What needs to be done:
Whenever a line in this data holds the word "application", report that line in full.

☆ ☆ ☆ ☆ ☆ ☆ ☆

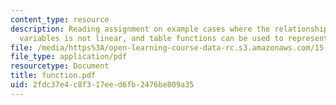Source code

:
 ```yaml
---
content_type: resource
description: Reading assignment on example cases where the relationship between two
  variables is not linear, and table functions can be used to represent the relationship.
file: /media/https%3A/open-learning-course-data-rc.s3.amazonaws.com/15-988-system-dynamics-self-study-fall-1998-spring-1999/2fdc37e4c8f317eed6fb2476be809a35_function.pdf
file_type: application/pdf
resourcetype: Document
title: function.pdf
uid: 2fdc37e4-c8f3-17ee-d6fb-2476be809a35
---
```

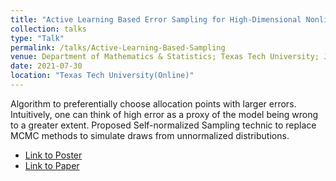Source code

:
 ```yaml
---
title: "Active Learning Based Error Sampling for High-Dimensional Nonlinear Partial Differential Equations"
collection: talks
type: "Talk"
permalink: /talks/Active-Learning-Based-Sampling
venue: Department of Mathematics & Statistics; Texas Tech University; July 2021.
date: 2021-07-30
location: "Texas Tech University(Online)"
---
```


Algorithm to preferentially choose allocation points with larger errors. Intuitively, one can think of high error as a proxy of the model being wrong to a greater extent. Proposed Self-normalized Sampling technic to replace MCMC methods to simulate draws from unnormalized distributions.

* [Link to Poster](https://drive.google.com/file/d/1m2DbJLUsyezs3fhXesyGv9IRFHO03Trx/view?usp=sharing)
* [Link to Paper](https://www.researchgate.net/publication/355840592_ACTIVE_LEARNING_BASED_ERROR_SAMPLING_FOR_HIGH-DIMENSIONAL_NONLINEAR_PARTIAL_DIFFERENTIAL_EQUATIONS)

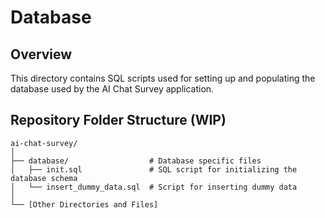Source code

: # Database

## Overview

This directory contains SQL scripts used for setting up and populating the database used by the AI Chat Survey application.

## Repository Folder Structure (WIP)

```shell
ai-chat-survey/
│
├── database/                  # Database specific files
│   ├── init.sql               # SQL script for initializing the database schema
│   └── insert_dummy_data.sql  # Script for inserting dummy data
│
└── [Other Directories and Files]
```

☆ ☆ ☆ ☆ ☆ ☆ ☆

Answer box:
file_type: application/pdf
This directory contains SQL scripts used for setting up and populating the database used by the AI Chat Survey application.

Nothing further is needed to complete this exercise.